Automatic analysis of metadata

library(rtauargus)
library(dplyr)

Introduction

Before using the functions that produce safe tables, it is necessary to analyze the tables that need to be protected. Indeed, the disseminated tables differ from the tables to be protected. This is explained in detail in Chapter 3 of the Manuel de protection des tableaux. This phase of analyzing common margins between different tables can be complex. Therefore, functions have been developed in rtauargus to facilitate this work.

How Does Automatic Metadata Analysis Work?

Creating Metadata

Metadata must adhere to a specific format. Each line represents a table, and for each table, the following must be specified:

table_name : the name of the table ;
field : the field (often, geographical area, studied population, year of data collection) ;
hrc_field : whether there is a hierarchical link between this field and another field. If there is no hierarchical link, this field should be NA. If a hierarchical link exists, a name must be given to this link and the same name must be written in the other tables ;
indicator : the table’s indicator name. This is the name of the variable that is counted in each cell of the table. For example, if my table presents the turnover of companies, my variable will likely be “Turnover”. It is best to use the variable name as described in the data;
hrc_indicator : whether there is a hierarchical link between this indicator and another indicator. If there is no hierarchical link, this field should be NA. If a hierarchical link exists, a name must be given to this link and the same name must be written in the other tables;
spanning_1 : the name of the first cross-tabulation (spanning) variable. Additional columns are added for each cross-tabulation variable, following the naming convention: spanning_1, spanning_2, spanning_3, etc ;
hrc_spanning_1 : whether there is a hierarchical link between this cross-tabulation variable and another cross-tabulation variable. If there is no hierarchical link, this field should be NA. If a hierarchical link exists, a name must be given to this link and the same name must be written in the other tables. Additional columns are added for each cross-tabulation variable, following the naming convention: hrc_spanning_1, hrc_spanning_2, hrc_spanning_3, etc. Note: there must be as many spanning_X columns as hrc_spanning_X columns.

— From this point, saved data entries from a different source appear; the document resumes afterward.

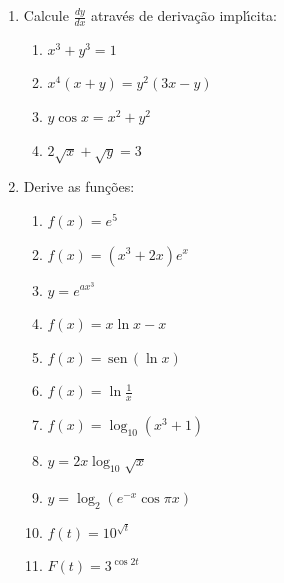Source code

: \documentclass[a4paper,5pt]{amsbook}
\newcommand{\sen}{\,\mbox{sen}\,}
\newcommand{\ds}{\displaystyle}
\begin{document}
\begin{enumerate}
    \vspace{0.5cm}
    \item Calcule $\ds\frac{dy}{dx}$ atrav\'es de deriva\c{c}\~ao impl\'{\i}cita:
        \begin{enumerate}
            \vspace{0.3cm}
            \item $x^3+y^3=1$
            \vspace{0.3cm}
            \item $x^4(x+y)=y^2(3x-y)$
            \vspace{0.3cm}
            \item $y\cos{x}=x^2+y^2$
            \vspace{0.3cm}
            \item $2\sqrt{x} + \sqrt{y}=3$
        \end{enumerate}

    \vspace{0.5cm}
    \item Derive as fun\c{c}\~oes:
        \begin{enumerate}
            \vspace{0.3cm}
            \item $f(x)=e^5$
            \vspace{0.3cm}
            \item $f(x)=(x^3+2x)e^x$
            \vspace{0.3cm}
            \item $y=e^{ax^3}$
            \vspace{0.3cm}
            \item $f(x)=x\ln{x}-x$
            \vspace{0.3cm}
            \item $f(x)=\sen{(\ln{x})}$
            \vspace{0.3cm}
            \item $f(x)=\ln{\ds\frac{1}{x}}$
            \vspace{0.3cm}
            \item $f(x)=\log_{10}(x^3+1)$
            \vspace{0.3cm}
            \item $y=2x\log_{10}\sqrt{x}$
            \vspace{0.3cm}
            \item $y=\log_2(e^{-x}\cos{\pi x})$
            \vspace{0.3cm}
            \item $f(t)=10^{\sqrt{t}}$
            \vspace{0.3cm}
            \item $F(t)=3^{\cos{2t}}$
        \end{enumerate}
\end{enumerate}
\end{document}
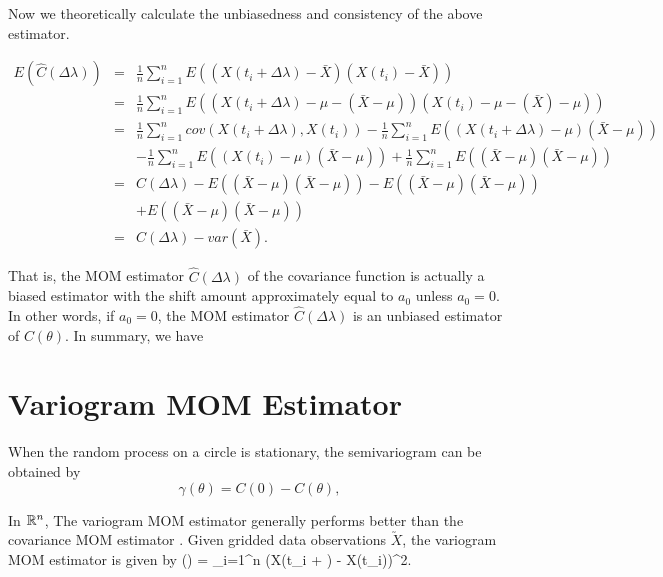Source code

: Now we theoretically calculate the unbiasedness and consistency of the above estimator.

\begin{eqnarray*}
	E(\hat{C}(\Delta \lambda)) &=& \frac{1}{n}\sum_{i = 1}^n E((X(t_i + \Delta \lambda) - \bar{X})(X(t_i) - \bar{X})) \\
	&=& \frac{1}{n}\sum_{i = 1}^n E((X(t_i + \Delta \lambda) - \mu - (\bar{X} - \mu))(X(t_i) -\mu - (\bar{X}) - \mu)) \\
	&=& \frac{1}{n}\sum_{i=1}^n cov(X(t_i+\Delta \lambda), X(t_i)) - \frac{1}{n}\sum_{i = 1}^n E((X(t_i + \Delta \lambda) - \mu)(\bar{X} - \mu)) \\
	& & -\frac{1}{n}\sum_{i = 1}^n E((X(t_i) - \mu)(\bar{X} - \mu)) + \frac{1}{n}\sum_{i = 1}^n E((\bar{X} - \mu)(\bar{X} - \mu)) \\
	&=& C(\Delta \lambda) -E((\bar{X} - \mu)(\bar{X} - \mu)) - E((\bar{X} - \mu)(\bar{X} - \mu)) \\
	& & + E((\bar{X} - \mu)(\bar{X} - \mu)) \\
	&=& C(\Delta \lambda) - var(\bar{X}).
\end{eqnarray*}

That is, the MOM estimator $\hat{C}(\Delta \lambda)$ of the covariance function is actually a biased estimator with the shift amount approximately equal to $a_0$ unless $a_0 = 0$. In other words, if $a_0 = 0$, the MOM estimator $\hat{C}(\Delta \lambda)$ is an unbiased estimator of $C(\theta)$. In summary, we have \\


\section{Variogram MOM Estimator}

When the random process on a circle is stationary, the semivariogram can be obtained by
\[
\gamma(\theta) = C(0) - C(\theta),
\]

In $\mathbb{R}^n$, The variogram MOM estimator generally performs better than the covariance MOM estimator \cite{Cressie1993}. Given gridded data observations $\utilde{X}$, the variogram MOM estimator is given by
\beq
\hat{\gamma}(\Delta \lambda) =  \sum_{i=1}^n (X(t_i + \Delta \lambda) - X(t_i))^2.
\eeq

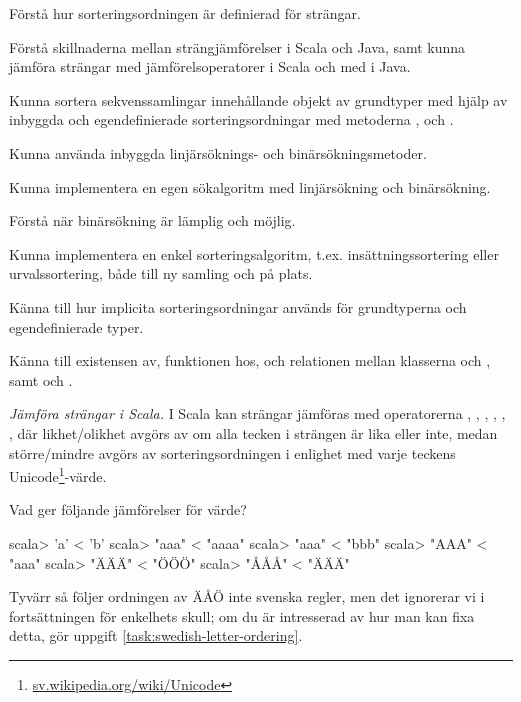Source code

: 

\Exercise{\ExeWeekELEVEN}\label{exe:W11}

\begin{Goals}
\item Förstå hur sorteringsordningen är definierad för strängar.
\item Förstå skillnaderna mellan strängjämförelser i Scala och Java, samt kunna jämföra strängar med jämförelsoperatorer i Scala och med  i Java.
\item Kunna sortera sekvenssamlingar innehållande objekt av grundtyper med hjälp av inbyggda och egendefinierade sorteringsordningar med metoderna ,  och .
\item Kunna använda inbyggda linjärsöknings- och binärsökningsmetoder. 
\item Kunna implementera en egen sökalgoritm med linjärsökning och binärsökning.
\item Förstå när binärsökning är lämplig och möjlig.
\item Kunna implementera en enkel sorteringsalgoritm, t.ex. insättningssortering eller urvalssortering, både till ny samling och på plats.   
\item Känna till hur implicita sorteringsordningar används för grundtyperna och egendefinierade typer.
\item Känna till existensen av, funktionen hos, och relationen mellan klasserna  och , samt   och .
\end{Goals}

\begin{Preparations}
\item {} 
\end{Preparations}

\BasicTasks %

\Task \label{task:string-order-operators}\emph{Jämföra strängar i Scala.} I Scala kan strängar jämföras med operatorerna \code{==}, \code{!=}, \code{<}, \code{<=}, \code{>}, \code{>=},  där likhet/olikhet avgörs av om alla tecken i strängen är lika eller inte, medan större/mindre avgörs av sorteringsordningen i enlighet med varje teckens Unicode\footnote{\href{https://sv.wikipedia.org/wiki/Unicode}{sv.wikipedia.org/wiki/Unicode}}-värde. 

\Subtask Vad ger följande jämförelser för värde?
\begin{REPL}
scala> 'a' < 'b'
scala> "aaa" < "aaaa"
scala> "aaa" < "bbb"
scala> "AAA" < "aaa"
scala> "ÄÄÄ" < "ÖÖÖ"
scala> "ÅÅÅ" < "ÄÄÄ"
\end{REPL}
Tyvärr så följer ordningen av ÄÅÖ inte svenska regler, men det ignorerar vi i fortsättningen för enkelhets skull; om du är intresserad av hur man kan fixa  detta, gör uppgift \ref{task:swedish-letter-ordering}. 

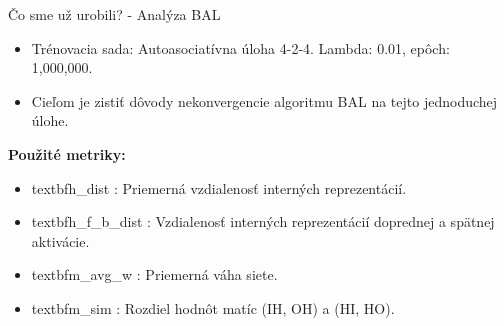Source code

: \documentclass[xcolor=dvipsnames]{beamer}
\begin{document}
\begin{frame}{Čo sme už urobili? - Analýza BAL}
  \begin{itemize}
    \item Trénovacia sada: Autoasociatívna úloha 4-2-4. Lambda: 0.01, epôch: 1,000,000. 
    \item Cieľom je zistiť dôvody nekonvergencie algoritmu BAL na tejto jednoduchej úlohe.
  \end{itemize} 

  \textbf{Použité metriky:}

  \begin{itemize}
    \item textbf{h\_dist} : Priemerná vzdialenosť interných reprezentácií.   
    \item textbf{h\_f\_b\_dist} : Vzdialenosť interných reprezentácií doprednej a spätnej aktivácie. 
    \item textbf{m\_avg\_w}  : Priemerná váha siete. 
    \item textbf{m\_sim} : Rozdiel hodnôt matíc (IH, OH) a (HI, HO). 
  \end{itemize} 
\end{frame}
  
\end{document}
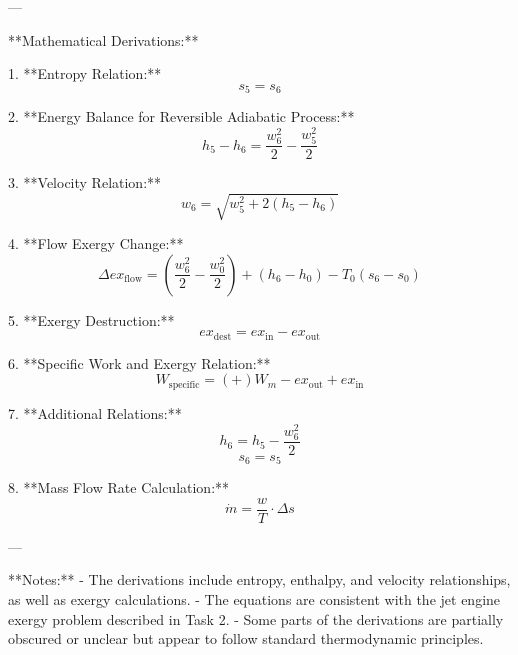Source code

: ---

**Mathematical Derivations:**

1. **Entropy Relation:**
   \[
   s_5 = s_6
   \]

2. **Energy Balance for Reversible Adiabatic Process:**
   \[
   h_5 - h_6 = \frac{w_6^2}{2} - \frac{w_5^2}{2}
   \]

3. **Velocity Relation:**
   \[
   w_6 = \sqrt{w_5^2 + 2(h_5 - h_6)}
   \]

4. **Flow Exergy Change:**
   \[
   \Delta ex_{\text{flow}} = \left( \frac{w_6^2}{2} - \frac{w_0^2}{2} \right) + (h_6 - h_0) - T_0(s_6 - s_0)
   \]

5. **Exergy Destruction:**
   \[
   ex_{\text{dest}} = ex_{\text{in}} - ex_{\text{out}}
   \]

6. **Specific Work and Exergy Relation:**
   \[
   W_{\text{specific}} = (+) W_m - ex_{\text{out}} + ex_{\text{in}}
   \]

7. **Additional Relations:**
   \[
   h_6 = h_5 - \frac{w_6^2}{2}
   \]
   \[
   s_6 = s_5
   \]

8. **Mass Flow Rate Calculation:**
   \[
   \dot{m} = \frac{w}{T} \cdot \Delta s
   \]

---

**Notes:**
- The derivations include entropy, enthalpy, and velocity relationships, as well as exergy calculations.
- The equations are consistent with the jet engine exergy problem described in Task 2.
- Some parts of the derivations are partially obscured or unclear but appear to follow standard thermodynamic principles.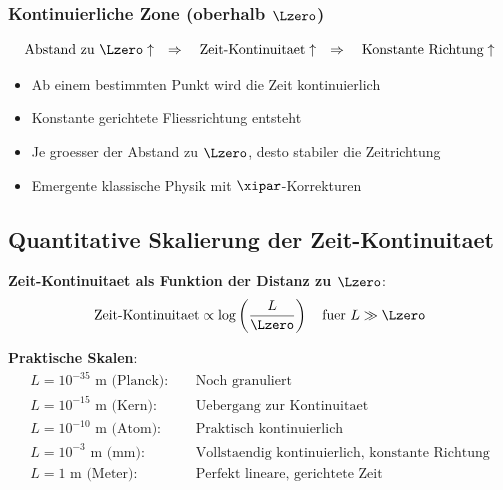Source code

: 	\subsubsection{Kontinuierliche Zone (oberhalb $\Lzero$)}
	
	\begin{tcolorbox}[colback=blue!5!white,colframe=blue!75!black,title=Zentrale Erkenntnis]
		\begin{equation}
			\text{Abstand zu } \Lzero \uparrow \quad \Rightarrow \quad \text{Zeit-Kontinuitaet} \uparrow \quad \Rightarrow \quad \text{Konstante Richtung} \uparrow
		\end{equation}
	\end{tcolorbox}
	
	\begin{itemize}
		\item Ab einem bestimmten Punkt wird die Zeit kontinuierlich
		\item Konstante gerichtete Fliessrichtung entsteht
		\item Je groesser der Abstand zu $\Lzero$, desto stabiler die Zeitrichtung
		\item Emergente klassische Physik mit $\xipar$-Korrekturen
	\end{itemize}
	
	\subsection{Quantitative Skalierung der Zeit-Kontinuitaet}
	
	\textbf{Zeit-Kontinuitaet als Funktion der Distanz zu $\Lzero$}:
	\begin{equation}
		\text{Zeit-Kontinuitaet} \propto \log\left(\frac{L}{\Lzero}\right) \quad \text{fuer } L \gg \Lzero
	\end{equation}
	
	\textbf{Praktische Skalen}:
	\begin{align}
		L = 10^{-35}\text{ m (Planck)}: &\quad \text{Noch granuliert} \\
		L = 10^{-15}\text{ m (Kern)}: &\quad \text{Uebergang zur Kontinuitaet} \\
		L = 10^{-10}\text{ m (Atom)}: &\quad \text{Praktisch kontinuierlich} \\
		L = 10^{-3}\text{ m (mm)}: &\quad \text{Vollstaendig kontinuierlich, konstante Richtung} \\
		L = 1\text{ m (Meter)}: &\quad \text{Perfekt lineare, gerichtete Zeit}
	\end{align}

Formatted Input: Eurostat Templates

When the tables to be processed are Eurostat tables, the metadata file can be automatically created from the template of the published cells. Indeed, for Eurostat publications, National Statistical Institutes (NSIs) must provide a template that groups the published cells.

To do this, it is essential to understand each column of the template. Determine for each one whether it is the response variable/indicator, a cross-tabulation variable, or a field, in order to specify this in the arguments of the function . It is particularly important to verify that the template adheres to the following: one cross-tabulation variable = one column in the template, and thus one supertotal. Indeed, if a column groups multiple cross-tabulation variables, then as many columns as cross-tabulation variables must be created.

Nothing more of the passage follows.